◆ Task directions
Each line below that includes the word "category" is to be reported.

◆ Dataset entries
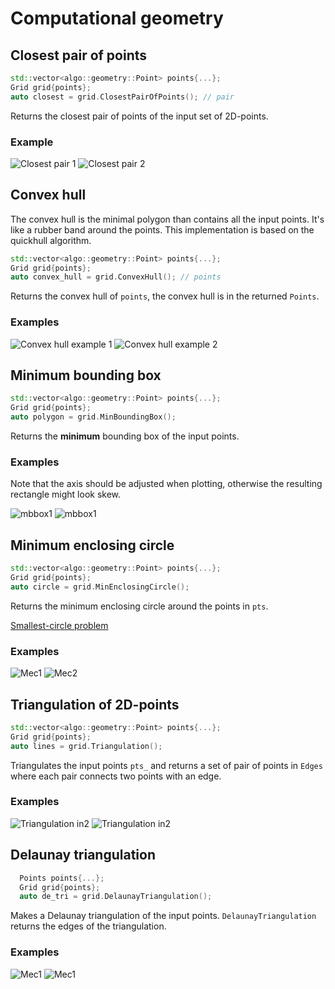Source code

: Computational geometry
=============

## Closest pair of points

```cpp
std::vector<algo::geometry::Point> points{...};
Grid grid{points};
auto closest = grid.ClosestPairOfPoints(); // pair
```
Returns the closest pair of points of the input set of 2D-points.

### Example

![Closest pair 1](images/closest_pair1.png) ![Closest pair 2](images/closest_pair2.png)

## Convex hull

The convex hull is the minimal polygon than contains all the input points. It's like a rubber band around the points.
This implementation is based on the quickhull algorithm.

```cpp
std::vector<algo::geometry::Point> points{...};
Grid grid{points};
auto convex_hull = grid.ConvexHull(); // points
```

Returns the convex hull of `points`, the convex hull is in the returned `Points`.

### Examples

![Convex hull example 1](images/convex_hull1.png) ![Convex hull example 2](images/convex_hull2.png)

## Minimum bounding box

```cpp
std::vector<algo::geometry::Point> points{...};
Grid grid{points};
auto polygon = grid.MinBoundingBox();
```

Returns the **minimum** bounding box of the input points.

### Examples

Note that the axis should be adjusted when plotting, otherwise the resulting rectangle might look skew.

![mbbox1](images/mbbox1.png) ![mbbox1](images/mbbox2.png)
## Minimum enclosing circle

```cpp
std::vector<algo::geometry::Point> points{...};
Grid grid{points};
auto circle = grid.MinEnclosingCircle();
```

Returns the minimum enclosing circle around the points in `pts`.

[Smallest-circle problem](https://en.wikipedia.org/wiki/Smallest-circle_problem)

### Examples

![Mec1](images/mec1.png) ![Mec2](images/mec2.png)

## Triangulation of 2D-points

```cpp
std::vector<algo::geometry::Point> points{...};
Grid grid{points};
auto lines = grid.Triangulation();
```

Triangulates the input points `pts_` and returns a set of pair of points in `Edges` where each pair connects two points with an edge.

### Examples

![Triangulation in2](images/triangulate_out1.png) ![Triangulation in2](images/triangulate_out3.png)

## Delaunay triangulation

```cpp
  Points points{...};
  Grid grid{points};
  auto de_tri = grid.DelaunayTriangulation();
```
Makes a Delaunay triangulation of the input points. `DelaunayTriangulation` returns the
edges of the triangulation.

### Examples

![Mec1](images/del_tri2.png) ![Mec1](images/del_tri3.png)
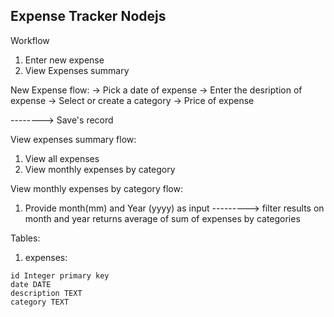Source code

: ## Expense Tracker Nodejs

Workflow 
1. Enter new expense
2. View Expenses summary 


New Expense flow: 
-> Pick a date of expense
-> Enter the desription of expense
-> Select or create a category
-> Price of expense

--------> Save's record 


View expenses summary flow:
1. View all expenses
2. View monthly expenses by category

View monthly expenses by category flow:
1. Provide month(mm) and Year (yyyy) as input
---------> filter results on month and year returns average of sum of expenses by categories


Tables:

1. expenses:
```
id Integer primary key
date DATE
description TEXT
category TEXT

```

◆ Written solution
-> Select or create a category
2. View monthly expenses by category
View monthly expenses by category flow:
category TEXT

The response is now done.